- Opening Delimiter -

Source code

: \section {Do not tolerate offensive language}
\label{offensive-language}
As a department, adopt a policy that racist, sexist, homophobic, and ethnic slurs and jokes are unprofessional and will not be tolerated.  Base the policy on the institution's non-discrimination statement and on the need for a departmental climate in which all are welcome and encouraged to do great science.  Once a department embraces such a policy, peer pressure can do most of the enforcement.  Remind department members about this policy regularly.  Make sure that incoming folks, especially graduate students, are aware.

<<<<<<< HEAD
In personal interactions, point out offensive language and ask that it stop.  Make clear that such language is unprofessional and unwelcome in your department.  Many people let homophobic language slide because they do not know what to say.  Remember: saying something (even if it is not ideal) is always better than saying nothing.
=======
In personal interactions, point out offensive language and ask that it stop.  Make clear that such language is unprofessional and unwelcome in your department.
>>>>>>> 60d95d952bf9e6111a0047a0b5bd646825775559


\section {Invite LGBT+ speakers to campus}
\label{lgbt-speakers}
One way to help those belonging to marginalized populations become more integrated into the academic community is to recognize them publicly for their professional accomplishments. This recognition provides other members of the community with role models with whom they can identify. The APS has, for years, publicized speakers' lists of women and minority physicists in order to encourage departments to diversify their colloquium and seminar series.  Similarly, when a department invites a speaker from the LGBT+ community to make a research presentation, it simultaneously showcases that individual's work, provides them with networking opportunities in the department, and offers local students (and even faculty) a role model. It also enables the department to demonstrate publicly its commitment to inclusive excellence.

- Closing Delimiter -

Would you reproduce the entire listing, keeping every line as it is?

Source code

: \section {Do not tolerate offensive language}
\label{offensive-language}
As a department, adopt a policy that racist, sexist, homophobic, and ethnic slurs and jokes are unprofessional and will not be tolerated.  Base the policy on the institution's non-discrimination statement and on the need for a departmental climate in which all are welcome and encouraged to do great science.  Once a department embraces such a policy, peer pressure can do most of the enforcement.  Remind department members about this policy regularly.  Make sure that incoming folks, especially graduate students, are aware.

<<<<<<< HEAD
In personal interactions, point out offensive language and ask that it stop.  Make clear that such language is unprofessional and unwelcome in your department.  Many people let homophobic language slide because they do not know what to say.  Remember: saying something (even if it is not ideal) is always better than saying nothing.
=======
In personal interactions, point out offensive language and ask that it stop.  Make clear that such language is unprofessional and unwelcome in your department.
>>>>>>> 60d95d952bf9e6111a0047a0b5bd646825775559


\section {Invite LGBT+ speakers to campus}
\label{lgbt-speakers}
One way to help those belonging to marginalized populations become more integrated into the academic community is to recognize them publicly for their professional accomplishments. This recognition provides other members of the community with role models with whom they can identify. The APS has, for years, publicized speakers' lists of women and minority physicists in order to encourage departments to diversify their colloquium and seminar series.  Similarly, when a department invites a speaker from the LGBT+ community to make a research presentation, it simultaneously showcases that individual's work, provides them with networking opportunities in the department, and offers local students (and even faculty) a role model. It also enables the department to demonstrate publicly its commitment to inclusive excellence.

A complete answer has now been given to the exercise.